As we shall see, the performance of SR has been assessed in the simulation study of Sect. 4, where it has achieved a good performance in recovering the underlying (known) clustering structure. Hence, the SR index has also been used in the applications.

Anyway, as always in model selection, it should be noted that the final decision regarding the model to be retained should be also based on the interpretability of the solution.

3 The Algorithm

In order to shed light on the model formulation and to ease its estimation, different formulations are considered here. In (10) the CPclus model is formulated in terms of the supermatrix X_a with the object-by-variable matrices pertaining to the various subjects next to each other. Rows of X_a refer to objects, and its columns refer to all combinations of variables and subjects with variables nested within subjects. Since in three-way analysis, the role of objects, variables, and subjects can be switched, at least two other supermatrices, denoted by X_b and X_c, can be defined. Specifically, X_b of order (J × HN) has rows referring to the variables and columns to the combinations of objects and subjects, with the latter ones nested within the former ones. Finally, X_c has the subjects in the rows and the combinations of variables and objects in the columns (with the latter ones nested within the former ones). Thus, X_c has order (K × NJ). The equivalent formulations of CPclus for X_b and X_c are

$$\mathbf{X}_{\mathrm b}=\mathbf{BW}_{\mathrm b}{(\mathbf U\otimes \mathbf C)}^{^{\prime}}+{\mathbf E}_{\mathrm b}$$

(18)

and

$$\mathbf{X}_{\mathrm c}=\mathbf{CW}_{\mathrm c}{(\mathbf B\otimes \mathbf U)}^{^{\prime}}+\mathbf{E}_{\mathrm c},$$

(19)

respectively, where, with obvious notation, W_b and W_c denote alternative transformations to matrices of the three-way array W. For estimation purposes, the scaling of B and C should not necessarily be fixed (it can be done upon convergence of the algorithm we are going to derive).
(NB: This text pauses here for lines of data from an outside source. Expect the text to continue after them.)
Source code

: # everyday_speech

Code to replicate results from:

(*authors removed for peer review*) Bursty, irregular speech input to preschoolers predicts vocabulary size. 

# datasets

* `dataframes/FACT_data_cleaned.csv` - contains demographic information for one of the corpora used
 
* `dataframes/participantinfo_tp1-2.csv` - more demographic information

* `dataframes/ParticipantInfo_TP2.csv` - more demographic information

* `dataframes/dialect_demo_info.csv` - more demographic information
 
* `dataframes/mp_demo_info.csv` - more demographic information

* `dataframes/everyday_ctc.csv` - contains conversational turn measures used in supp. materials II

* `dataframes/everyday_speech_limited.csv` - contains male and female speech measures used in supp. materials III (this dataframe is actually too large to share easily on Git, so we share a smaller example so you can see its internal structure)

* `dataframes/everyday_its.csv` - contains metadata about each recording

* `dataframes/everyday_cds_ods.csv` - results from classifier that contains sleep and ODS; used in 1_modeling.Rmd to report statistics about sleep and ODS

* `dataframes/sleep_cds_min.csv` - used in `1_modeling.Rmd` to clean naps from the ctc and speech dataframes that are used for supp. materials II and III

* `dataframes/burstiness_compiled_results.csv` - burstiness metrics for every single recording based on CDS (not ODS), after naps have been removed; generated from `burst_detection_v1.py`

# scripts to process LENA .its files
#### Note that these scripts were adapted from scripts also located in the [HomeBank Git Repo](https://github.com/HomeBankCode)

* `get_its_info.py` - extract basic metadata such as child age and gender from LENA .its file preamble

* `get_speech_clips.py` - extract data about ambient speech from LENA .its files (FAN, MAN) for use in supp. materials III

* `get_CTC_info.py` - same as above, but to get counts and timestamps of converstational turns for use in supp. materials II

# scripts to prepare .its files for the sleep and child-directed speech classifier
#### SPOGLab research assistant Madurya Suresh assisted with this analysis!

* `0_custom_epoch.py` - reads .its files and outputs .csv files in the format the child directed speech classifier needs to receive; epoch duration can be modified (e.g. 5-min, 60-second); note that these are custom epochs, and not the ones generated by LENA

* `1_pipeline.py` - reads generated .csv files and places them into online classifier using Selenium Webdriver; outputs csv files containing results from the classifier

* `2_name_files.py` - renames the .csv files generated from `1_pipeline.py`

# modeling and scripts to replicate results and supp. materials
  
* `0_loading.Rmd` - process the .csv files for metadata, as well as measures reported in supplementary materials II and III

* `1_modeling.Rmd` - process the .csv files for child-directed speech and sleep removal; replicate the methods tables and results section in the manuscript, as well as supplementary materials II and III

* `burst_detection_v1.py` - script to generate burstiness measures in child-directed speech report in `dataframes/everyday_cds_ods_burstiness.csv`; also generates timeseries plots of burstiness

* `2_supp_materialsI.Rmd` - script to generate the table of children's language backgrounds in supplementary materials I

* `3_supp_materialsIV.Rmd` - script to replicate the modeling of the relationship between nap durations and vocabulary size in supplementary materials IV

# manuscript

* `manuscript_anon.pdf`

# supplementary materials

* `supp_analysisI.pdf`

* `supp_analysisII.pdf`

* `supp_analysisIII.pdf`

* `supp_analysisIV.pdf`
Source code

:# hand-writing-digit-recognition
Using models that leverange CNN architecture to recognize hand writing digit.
For this purpose, it is convenient to rewrite (18) and (19) without explicitly using W_b and W_c. Then we get

$$\mathbf{X}_{\mathrm b}=\mathbf{BI}_{\mathrm a}{(\mathbf U\otimes \mathbf C)}^{^{\prime}}+\mathbf{E}_{\mathrm b}=\mathbf B{(\mathbf U\left|\otimes \right| \mathbf C)}^{^{\prime}}+\mathbf{E}_{\mathrm b},$$

(20)

and

$$\mathbf{X}_{\mathrm c}=\mathbf{CI}_{\mathrm a}{(\mathbf B\otimes \mathbf U)}^{^{\prime}}+\mathbf{E}_{\mathrm c}=\mathbf C{(\mathbf B\left|\otimes \right| \mathbf U)}^{^{\prime}}+\mathbf{E}_{\mathrm c},$$

(21)

respectively.

The CPclus model is fitted and estimated in a least-squares framework by solving the following constrained minimization problem:

$$\begin{array}{l}\mathrm{min}{\Vert \mathbf{X}_{\mathrm a}-\mathbf U{(\mathbf C\left|\otimes \right| \mathbf B)}^{^{\prime}}\Vert }^{2},\\ s.t. \ {u}_{nk}\in \left\{\mathrm{0,1}\right\}(n=1,\dots ,N;\ k=1,\dots ,K)\\ \sum_{k=1}^{K}{u}_{nk}=1(n=1,\dots ,N).\end{array},$$

(22)

An alternating least squares (ALS) algorithm has been implemented, which consists of the following steps.

Step 0: Initialization.
Starting admissible solutions for parameters are chosen randomly or in a rational way.
Step 1: Updating component matrix for the variables B.
Given the current estimate of U and C, we can consider the CPclus model in formula (20). The loss function can then be rewritten as
$$\mathrm{min}{\Vert \mathbf{X}_{\mathrm b}-\mathbf B{\left(\mathbf U\left|\otimes \right| \mathbf C\right)}^{^{\prime}}\Vert }^{2}={\Vert \mathbf{X}_{\mathrm b}-{\mathbf{BF}_{\mathrm b}}^{^{\prime}}\Vert }^{2},$$
(23)
with respect to B, where F_b = (U | ⊗| C). This is an unconstrained regression problem with solution
$$\mathbf{B} = {\mathbf{X}_{\mathrm b}\mathbf{F}_{\mathrm b} (\mathbf{F}_{\mathrm b}\mathrm{^{\prime}}\mathbf{F}_{\mathrm b})}^{-1}.$$
(24)
Step 2: Updating component matrix for the subjects C.
Given the current estimate of U and B, the update of C is similar to that of B, provided that formula (21) is considered in place of (20). We have
$$\mathrm {min}{\Vert \mathbf{X}_{\mathrm c}-\mathbf C{\left(\mathbf B\left|\otimes \right| \mathbf U\right)}^{^{\prime}}\Vert }^{2}={\Vert {\mathbf{X}_{\mathrm c}-\mathbf{CF}_{\mathrm c}}^{^{\prime}}\Vert }^{2},$$
(25)
where F_c = (B |⊗| U). The unconstrained minimization of (25) with respect to C is found by
$$\mathbf{C} = \mathbf{X}_{\mathrm c}\mathbf{F}_{\mathrm c} {(\mathbf{F}_{\mathrm c}\mathrm{^{\prime}}\mathbf{F}_{\mathrm c})}^{-1}.$$
(26)
Step 3: Updating membership matrix for the objects U.
Starting from (10) and given the current estimates of B and C, updating U results in applying the standard K-means algorithm (MacQueen, 1967) to matrix X_a with respect to the given centroid matrix F_a′ = (C |⊗| B)′, which provides the optimal membership matrix U.
Step 4: Stopping rule.
The loss value f(U, B, C) is computed for the current estimates. When such updated values have decreased considerably (more than an arbitrary small convergence tolerance) the function value, all parameters are updated once more according to steps 1 through 3. Otherwise, the process has converged.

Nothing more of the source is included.